[Records for the exercise Boundary: Start]
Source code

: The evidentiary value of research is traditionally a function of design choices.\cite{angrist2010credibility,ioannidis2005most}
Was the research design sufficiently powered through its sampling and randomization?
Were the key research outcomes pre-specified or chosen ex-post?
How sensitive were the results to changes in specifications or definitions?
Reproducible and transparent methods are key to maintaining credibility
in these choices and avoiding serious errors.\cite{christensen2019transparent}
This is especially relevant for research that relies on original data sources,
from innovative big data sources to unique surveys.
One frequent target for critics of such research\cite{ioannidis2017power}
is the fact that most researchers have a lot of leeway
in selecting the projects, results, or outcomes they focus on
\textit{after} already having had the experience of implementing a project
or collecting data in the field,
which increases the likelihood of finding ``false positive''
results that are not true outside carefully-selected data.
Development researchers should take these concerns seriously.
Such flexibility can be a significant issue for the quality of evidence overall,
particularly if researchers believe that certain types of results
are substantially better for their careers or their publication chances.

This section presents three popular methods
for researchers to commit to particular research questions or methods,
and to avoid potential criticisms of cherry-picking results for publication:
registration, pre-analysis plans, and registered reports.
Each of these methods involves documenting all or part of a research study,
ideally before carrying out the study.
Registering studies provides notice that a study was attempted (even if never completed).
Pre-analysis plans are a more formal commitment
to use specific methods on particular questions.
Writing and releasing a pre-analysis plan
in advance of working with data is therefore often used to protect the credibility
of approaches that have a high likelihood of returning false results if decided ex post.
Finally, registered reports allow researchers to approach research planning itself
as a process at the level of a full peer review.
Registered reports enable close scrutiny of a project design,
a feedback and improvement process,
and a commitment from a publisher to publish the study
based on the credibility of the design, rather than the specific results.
[Records for the exercise Boundary: End]
[Records for the exercise Boundary: Start]
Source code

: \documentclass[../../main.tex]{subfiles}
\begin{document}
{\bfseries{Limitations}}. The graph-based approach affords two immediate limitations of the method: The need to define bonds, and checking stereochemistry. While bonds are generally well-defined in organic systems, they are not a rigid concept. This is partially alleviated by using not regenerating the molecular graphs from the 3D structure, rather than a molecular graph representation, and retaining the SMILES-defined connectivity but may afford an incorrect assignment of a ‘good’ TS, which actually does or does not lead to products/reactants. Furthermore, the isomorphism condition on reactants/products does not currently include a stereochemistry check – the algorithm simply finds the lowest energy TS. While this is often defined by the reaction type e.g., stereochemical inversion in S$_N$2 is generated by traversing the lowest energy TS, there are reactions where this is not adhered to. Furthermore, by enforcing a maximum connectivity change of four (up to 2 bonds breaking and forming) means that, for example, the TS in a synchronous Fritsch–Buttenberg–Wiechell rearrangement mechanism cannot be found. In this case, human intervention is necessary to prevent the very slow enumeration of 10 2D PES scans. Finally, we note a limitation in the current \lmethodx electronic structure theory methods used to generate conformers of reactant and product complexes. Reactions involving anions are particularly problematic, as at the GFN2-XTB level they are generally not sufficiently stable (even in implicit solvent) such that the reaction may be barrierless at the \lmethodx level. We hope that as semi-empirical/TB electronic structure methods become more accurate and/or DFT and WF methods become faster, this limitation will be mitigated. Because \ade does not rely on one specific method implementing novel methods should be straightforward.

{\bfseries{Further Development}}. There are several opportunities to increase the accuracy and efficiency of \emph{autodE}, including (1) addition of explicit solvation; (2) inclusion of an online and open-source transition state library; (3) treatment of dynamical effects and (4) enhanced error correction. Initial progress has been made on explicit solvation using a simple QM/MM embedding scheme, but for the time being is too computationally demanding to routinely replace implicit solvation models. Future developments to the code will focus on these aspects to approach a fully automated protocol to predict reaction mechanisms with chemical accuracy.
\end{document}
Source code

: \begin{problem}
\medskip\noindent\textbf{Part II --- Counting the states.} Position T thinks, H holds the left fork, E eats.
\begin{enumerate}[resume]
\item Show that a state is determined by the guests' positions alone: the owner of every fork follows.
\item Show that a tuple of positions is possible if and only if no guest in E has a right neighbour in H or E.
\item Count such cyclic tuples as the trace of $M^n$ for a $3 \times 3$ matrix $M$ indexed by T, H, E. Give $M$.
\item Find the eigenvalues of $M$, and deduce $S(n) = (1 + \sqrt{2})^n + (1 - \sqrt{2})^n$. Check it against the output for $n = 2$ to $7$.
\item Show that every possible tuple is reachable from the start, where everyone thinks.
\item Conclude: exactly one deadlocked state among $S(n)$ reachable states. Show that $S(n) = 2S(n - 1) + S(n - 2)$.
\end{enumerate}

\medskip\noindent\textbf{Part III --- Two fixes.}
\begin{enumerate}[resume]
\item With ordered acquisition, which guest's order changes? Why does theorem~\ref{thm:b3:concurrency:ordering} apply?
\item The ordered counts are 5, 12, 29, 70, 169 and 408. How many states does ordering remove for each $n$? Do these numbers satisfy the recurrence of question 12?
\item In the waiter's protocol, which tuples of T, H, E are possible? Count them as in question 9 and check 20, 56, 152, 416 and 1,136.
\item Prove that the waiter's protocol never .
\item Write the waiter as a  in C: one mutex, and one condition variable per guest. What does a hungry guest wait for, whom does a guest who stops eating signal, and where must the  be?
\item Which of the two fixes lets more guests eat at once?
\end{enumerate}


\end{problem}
[Records for the exercise Boundary: End]
[Records for the exercise Boundary: Start]
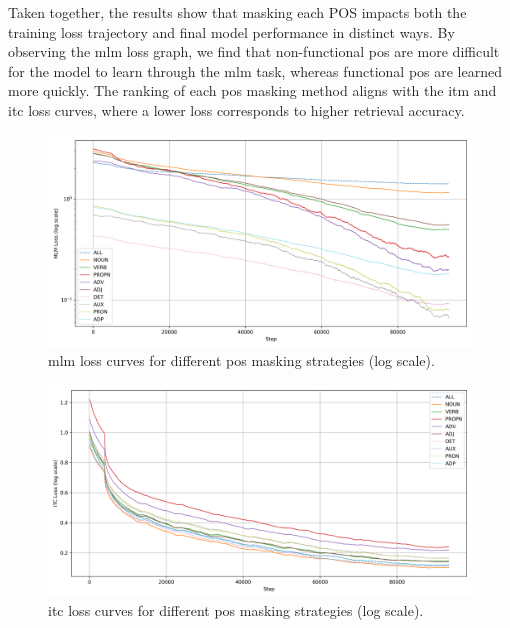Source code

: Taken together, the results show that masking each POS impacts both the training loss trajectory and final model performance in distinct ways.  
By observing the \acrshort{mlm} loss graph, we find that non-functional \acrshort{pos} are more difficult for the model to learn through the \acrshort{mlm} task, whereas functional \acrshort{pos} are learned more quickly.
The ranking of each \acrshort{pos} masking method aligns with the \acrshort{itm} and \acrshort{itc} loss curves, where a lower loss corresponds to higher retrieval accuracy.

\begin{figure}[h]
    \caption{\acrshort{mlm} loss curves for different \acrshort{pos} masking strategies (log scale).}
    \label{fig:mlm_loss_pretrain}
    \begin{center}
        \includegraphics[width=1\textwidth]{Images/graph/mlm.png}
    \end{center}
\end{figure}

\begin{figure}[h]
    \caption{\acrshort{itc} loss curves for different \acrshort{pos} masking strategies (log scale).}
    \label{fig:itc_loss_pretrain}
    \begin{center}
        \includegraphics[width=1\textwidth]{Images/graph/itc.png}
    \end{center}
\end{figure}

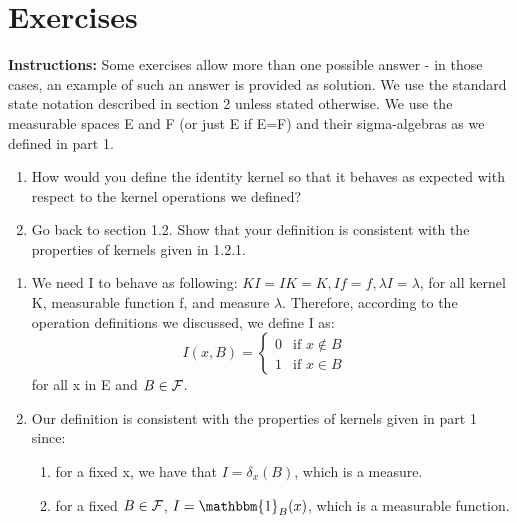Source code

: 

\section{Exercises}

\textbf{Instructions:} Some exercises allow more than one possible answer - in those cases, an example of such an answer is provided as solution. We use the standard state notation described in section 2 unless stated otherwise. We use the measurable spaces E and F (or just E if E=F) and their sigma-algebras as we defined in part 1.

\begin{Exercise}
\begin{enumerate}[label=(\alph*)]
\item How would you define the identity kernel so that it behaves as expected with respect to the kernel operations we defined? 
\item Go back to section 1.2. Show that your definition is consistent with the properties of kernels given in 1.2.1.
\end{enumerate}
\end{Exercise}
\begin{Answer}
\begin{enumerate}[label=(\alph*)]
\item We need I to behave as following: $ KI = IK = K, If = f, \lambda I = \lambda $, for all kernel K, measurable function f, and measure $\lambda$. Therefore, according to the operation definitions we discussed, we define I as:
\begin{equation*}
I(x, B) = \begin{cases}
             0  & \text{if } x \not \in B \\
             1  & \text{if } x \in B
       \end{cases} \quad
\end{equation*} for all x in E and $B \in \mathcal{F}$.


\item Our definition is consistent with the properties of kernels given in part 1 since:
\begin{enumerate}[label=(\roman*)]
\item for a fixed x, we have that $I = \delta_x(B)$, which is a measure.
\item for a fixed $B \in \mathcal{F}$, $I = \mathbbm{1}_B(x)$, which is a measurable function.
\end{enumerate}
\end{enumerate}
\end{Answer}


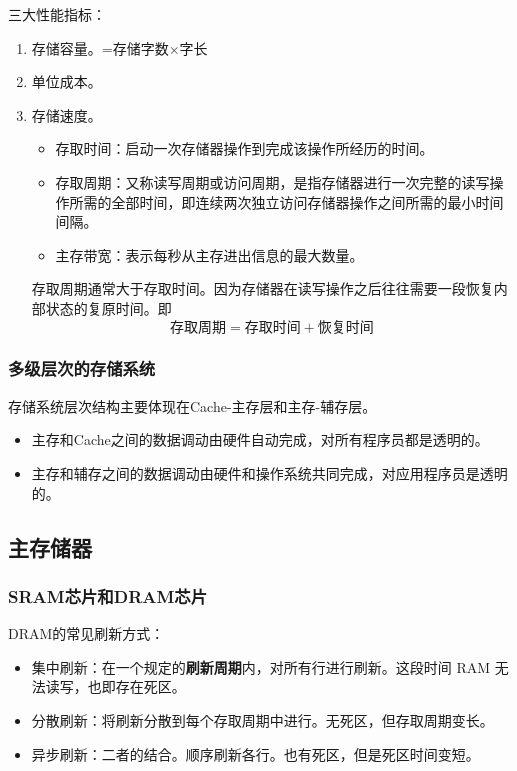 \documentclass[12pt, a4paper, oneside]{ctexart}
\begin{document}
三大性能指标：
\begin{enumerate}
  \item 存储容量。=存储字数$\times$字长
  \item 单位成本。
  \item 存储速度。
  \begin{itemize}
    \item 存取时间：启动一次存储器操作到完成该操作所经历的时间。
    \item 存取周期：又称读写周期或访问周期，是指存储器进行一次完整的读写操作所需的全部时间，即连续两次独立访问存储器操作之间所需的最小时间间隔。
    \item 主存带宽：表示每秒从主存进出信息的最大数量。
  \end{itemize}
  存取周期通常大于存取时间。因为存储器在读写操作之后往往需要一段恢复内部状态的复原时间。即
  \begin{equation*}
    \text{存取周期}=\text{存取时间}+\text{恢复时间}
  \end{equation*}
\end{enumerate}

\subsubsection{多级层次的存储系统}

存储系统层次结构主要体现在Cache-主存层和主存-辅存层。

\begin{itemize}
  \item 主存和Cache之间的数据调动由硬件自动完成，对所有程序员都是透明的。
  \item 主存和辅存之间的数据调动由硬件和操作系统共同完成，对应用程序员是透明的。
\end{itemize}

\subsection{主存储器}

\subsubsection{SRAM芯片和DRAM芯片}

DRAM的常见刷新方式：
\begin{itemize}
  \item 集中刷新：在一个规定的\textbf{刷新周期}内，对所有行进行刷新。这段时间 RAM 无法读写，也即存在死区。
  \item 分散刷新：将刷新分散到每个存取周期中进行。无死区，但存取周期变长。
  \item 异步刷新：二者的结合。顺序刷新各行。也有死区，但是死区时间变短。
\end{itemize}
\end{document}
[Records for the exercise Boundary: End]
- Work instruction:
Lines containing the string "choices" are the ones to copy from the entries above.

- Exercise response:
: The evidentiary value of research is traditionally a function of design choices.\cite{angrist2010credibility,ioannidis2005most}
in these choices and avoiding serious errors.\cite{christensen2019transparent}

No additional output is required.